Ford Motor Co. is announcing that it will build its Ford F-650 and F-750 trucks at its assembly plant west of Cleveland.

Ford Motor Co. has announced its intent to build its F-650 and F-750 medium-duty trucks at its Avon Lake, Ohio, plant, rather than one in Mexico. The company will invest $168 million to retool the Cleveland-area plant, which currently produces the Ford E-Series lineup of vans, and a few other commercial vehicles. Production will begin next year, and the trucks will go on sale in spring 2015.

There is no word on whether the move will mean additional hiring at the Avon Lake plant, but that's unlikely — Ford is replacing the E-Series with the 2015 Ford Transit, which will be made in the company's Kansas City Assembly Plant in Claycomo, Mo. This would mean that, most likely, the existing workforce for the E-Series will simply be translated over to the F-650 and F-750 lines.

“Shifting production of the 2016 Ford F-650 and F-750 medium-duty trucks to Ohio Assembly Plant helps secure a solid future for the dedicated workers at this facility,” said Joe Hinrichs, Ford president of The Americas. “Building these trucks in-house will utilize our expertise from our other tough truck and commercial vehicle lines to give our customers a better product at a competitive price.”

The move comes as part of the collective bargaining agreement Ford and the United Auto Workers (UAW) negotiated back in 2011. Naturally, the UAW is pleased to have brought additional production back to the U.S. 

Jimmy Settles, UAW vice president, said, “We are extremely pleased that the dedicated, highly skilled and highly motivated UAW members of Ohio Assembly Plant have been selected to build the next-generation Ford F-650 and F-750."

The company did not comment specifically on what benefits it hoped to glean from transition production to the U.S., but it's likely related to quality, and not cost.
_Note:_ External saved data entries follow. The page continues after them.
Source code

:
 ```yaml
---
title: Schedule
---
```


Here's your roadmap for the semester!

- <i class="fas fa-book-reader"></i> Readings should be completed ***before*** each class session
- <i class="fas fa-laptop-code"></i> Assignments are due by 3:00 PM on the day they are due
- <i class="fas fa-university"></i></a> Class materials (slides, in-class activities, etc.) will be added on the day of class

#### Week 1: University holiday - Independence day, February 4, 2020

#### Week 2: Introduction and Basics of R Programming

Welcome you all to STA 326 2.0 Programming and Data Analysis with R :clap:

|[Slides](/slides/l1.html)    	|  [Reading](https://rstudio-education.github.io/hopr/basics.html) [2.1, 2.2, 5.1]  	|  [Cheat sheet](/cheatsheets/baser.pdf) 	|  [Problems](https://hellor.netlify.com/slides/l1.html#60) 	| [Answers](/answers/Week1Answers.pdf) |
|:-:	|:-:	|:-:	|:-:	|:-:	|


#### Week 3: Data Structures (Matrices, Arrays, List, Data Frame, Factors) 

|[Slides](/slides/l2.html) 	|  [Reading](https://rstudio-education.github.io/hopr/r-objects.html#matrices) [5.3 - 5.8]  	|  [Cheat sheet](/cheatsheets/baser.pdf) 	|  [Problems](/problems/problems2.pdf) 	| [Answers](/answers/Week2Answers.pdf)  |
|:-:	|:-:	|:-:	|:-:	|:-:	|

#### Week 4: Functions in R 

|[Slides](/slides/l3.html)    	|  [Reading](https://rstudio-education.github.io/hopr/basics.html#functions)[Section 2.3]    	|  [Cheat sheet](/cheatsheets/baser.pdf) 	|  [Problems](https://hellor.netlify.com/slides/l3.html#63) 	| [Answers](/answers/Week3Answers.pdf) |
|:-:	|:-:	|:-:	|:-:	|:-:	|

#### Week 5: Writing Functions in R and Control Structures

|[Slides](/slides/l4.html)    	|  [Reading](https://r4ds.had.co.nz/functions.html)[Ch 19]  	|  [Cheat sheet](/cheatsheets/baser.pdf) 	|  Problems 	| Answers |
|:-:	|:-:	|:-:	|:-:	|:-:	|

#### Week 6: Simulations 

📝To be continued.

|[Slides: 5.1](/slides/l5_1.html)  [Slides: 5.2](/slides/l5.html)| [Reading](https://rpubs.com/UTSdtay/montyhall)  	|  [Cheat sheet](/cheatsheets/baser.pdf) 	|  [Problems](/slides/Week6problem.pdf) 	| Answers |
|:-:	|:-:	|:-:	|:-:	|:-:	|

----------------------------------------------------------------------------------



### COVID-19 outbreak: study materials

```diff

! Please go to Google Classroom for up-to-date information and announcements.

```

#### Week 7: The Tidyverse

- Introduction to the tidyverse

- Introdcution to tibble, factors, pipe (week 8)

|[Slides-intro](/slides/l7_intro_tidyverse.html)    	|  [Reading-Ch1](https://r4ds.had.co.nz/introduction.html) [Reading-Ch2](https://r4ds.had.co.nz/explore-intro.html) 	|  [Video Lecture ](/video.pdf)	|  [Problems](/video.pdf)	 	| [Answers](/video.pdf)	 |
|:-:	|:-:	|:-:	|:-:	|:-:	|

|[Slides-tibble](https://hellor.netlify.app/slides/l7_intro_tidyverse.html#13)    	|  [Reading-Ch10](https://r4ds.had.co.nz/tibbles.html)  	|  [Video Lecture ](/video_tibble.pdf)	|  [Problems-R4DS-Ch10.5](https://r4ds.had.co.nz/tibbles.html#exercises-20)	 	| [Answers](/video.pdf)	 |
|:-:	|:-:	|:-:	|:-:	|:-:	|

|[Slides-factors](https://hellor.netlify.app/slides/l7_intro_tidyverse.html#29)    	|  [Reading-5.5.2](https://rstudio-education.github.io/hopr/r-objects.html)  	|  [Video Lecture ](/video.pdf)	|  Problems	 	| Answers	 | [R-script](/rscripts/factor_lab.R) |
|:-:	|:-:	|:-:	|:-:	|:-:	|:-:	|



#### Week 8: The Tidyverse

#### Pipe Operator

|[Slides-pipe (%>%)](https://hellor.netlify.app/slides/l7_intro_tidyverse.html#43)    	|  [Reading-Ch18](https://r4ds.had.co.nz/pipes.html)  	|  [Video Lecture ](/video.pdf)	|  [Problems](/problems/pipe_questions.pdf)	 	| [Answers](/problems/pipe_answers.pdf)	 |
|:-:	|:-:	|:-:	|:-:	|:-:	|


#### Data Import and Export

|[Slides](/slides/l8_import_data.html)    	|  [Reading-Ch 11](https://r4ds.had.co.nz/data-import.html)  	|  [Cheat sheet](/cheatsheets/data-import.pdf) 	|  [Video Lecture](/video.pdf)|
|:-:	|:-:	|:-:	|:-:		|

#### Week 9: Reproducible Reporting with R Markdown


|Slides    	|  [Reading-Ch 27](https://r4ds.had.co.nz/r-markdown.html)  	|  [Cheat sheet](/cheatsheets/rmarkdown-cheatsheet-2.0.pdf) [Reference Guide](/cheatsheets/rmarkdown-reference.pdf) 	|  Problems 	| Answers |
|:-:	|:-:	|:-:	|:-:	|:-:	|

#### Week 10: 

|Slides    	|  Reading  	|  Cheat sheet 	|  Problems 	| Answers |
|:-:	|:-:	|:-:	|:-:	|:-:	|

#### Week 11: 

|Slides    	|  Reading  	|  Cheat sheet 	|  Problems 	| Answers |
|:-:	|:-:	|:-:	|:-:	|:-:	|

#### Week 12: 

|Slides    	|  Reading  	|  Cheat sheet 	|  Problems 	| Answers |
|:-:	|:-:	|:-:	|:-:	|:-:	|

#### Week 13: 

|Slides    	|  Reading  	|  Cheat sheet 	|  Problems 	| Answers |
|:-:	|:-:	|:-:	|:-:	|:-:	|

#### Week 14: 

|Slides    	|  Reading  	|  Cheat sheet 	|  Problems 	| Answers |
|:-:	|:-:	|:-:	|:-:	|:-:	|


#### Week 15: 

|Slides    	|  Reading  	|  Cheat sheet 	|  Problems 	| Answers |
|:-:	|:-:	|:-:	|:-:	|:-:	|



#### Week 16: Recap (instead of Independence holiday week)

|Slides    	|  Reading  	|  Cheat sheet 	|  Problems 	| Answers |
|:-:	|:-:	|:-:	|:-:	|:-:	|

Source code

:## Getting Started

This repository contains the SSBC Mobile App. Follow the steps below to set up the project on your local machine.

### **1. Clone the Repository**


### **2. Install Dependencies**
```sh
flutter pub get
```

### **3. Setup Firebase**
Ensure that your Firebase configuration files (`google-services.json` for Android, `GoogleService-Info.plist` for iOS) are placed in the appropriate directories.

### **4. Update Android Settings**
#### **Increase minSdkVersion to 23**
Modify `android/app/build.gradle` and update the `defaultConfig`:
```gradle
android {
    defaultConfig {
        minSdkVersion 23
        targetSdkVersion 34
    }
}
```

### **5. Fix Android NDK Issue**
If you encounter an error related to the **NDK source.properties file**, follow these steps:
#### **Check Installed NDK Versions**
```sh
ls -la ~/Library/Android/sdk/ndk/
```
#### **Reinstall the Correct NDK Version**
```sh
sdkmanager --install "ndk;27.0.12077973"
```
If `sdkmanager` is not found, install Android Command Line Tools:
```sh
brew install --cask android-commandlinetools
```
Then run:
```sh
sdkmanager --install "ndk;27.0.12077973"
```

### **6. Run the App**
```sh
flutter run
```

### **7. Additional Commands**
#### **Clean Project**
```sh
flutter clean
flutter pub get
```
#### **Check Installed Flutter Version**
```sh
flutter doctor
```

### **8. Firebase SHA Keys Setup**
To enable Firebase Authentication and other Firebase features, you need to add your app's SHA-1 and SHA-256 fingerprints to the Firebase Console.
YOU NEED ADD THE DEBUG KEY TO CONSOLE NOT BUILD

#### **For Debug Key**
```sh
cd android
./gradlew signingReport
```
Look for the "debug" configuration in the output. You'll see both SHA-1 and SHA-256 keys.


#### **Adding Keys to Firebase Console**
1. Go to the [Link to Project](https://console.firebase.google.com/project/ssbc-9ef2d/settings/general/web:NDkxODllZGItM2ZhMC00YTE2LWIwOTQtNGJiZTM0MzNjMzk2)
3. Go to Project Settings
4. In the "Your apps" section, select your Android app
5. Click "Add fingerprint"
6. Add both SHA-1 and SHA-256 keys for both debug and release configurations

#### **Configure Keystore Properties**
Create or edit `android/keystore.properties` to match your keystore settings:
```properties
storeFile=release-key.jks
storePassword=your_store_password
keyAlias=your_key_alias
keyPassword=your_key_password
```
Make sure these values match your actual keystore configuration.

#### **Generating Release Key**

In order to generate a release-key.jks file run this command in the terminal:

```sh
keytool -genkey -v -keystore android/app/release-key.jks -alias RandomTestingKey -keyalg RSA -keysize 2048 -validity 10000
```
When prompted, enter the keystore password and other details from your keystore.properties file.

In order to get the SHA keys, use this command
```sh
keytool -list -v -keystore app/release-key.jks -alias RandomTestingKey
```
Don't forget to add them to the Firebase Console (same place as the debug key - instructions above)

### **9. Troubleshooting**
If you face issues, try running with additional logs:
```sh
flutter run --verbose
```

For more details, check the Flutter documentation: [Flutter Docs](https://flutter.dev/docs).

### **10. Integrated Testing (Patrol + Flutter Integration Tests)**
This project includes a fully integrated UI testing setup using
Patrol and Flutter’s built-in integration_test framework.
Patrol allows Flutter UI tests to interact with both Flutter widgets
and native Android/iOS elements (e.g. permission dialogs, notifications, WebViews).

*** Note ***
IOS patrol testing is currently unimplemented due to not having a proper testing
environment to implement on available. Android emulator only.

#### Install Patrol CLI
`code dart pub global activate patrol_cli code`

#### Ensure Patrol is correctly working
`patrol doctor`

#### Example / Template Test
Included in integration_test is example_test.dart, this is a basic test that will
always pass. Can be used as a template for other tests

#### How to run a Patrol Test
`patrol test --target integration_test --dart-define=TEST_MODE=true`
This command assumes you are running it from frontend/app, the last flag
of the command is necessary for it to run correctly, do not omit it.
Both the F-650 and F-750 are commercial vehicles, which need to be made to incredibly stringent standards so that they don't fail on the work site. To help with those efforts, Ford announced its first robotic test-driving program, in which autonomously-driven trucks repeatedly perform tests on "torturous" surfaces, such as broken concrete, cobblestones, metal grates, mud pits and oversized speed bumps. The company hopes these tests will compress a decade of driving into a much smaller timeframe, which will help it dramatically improve the vehicles' quality.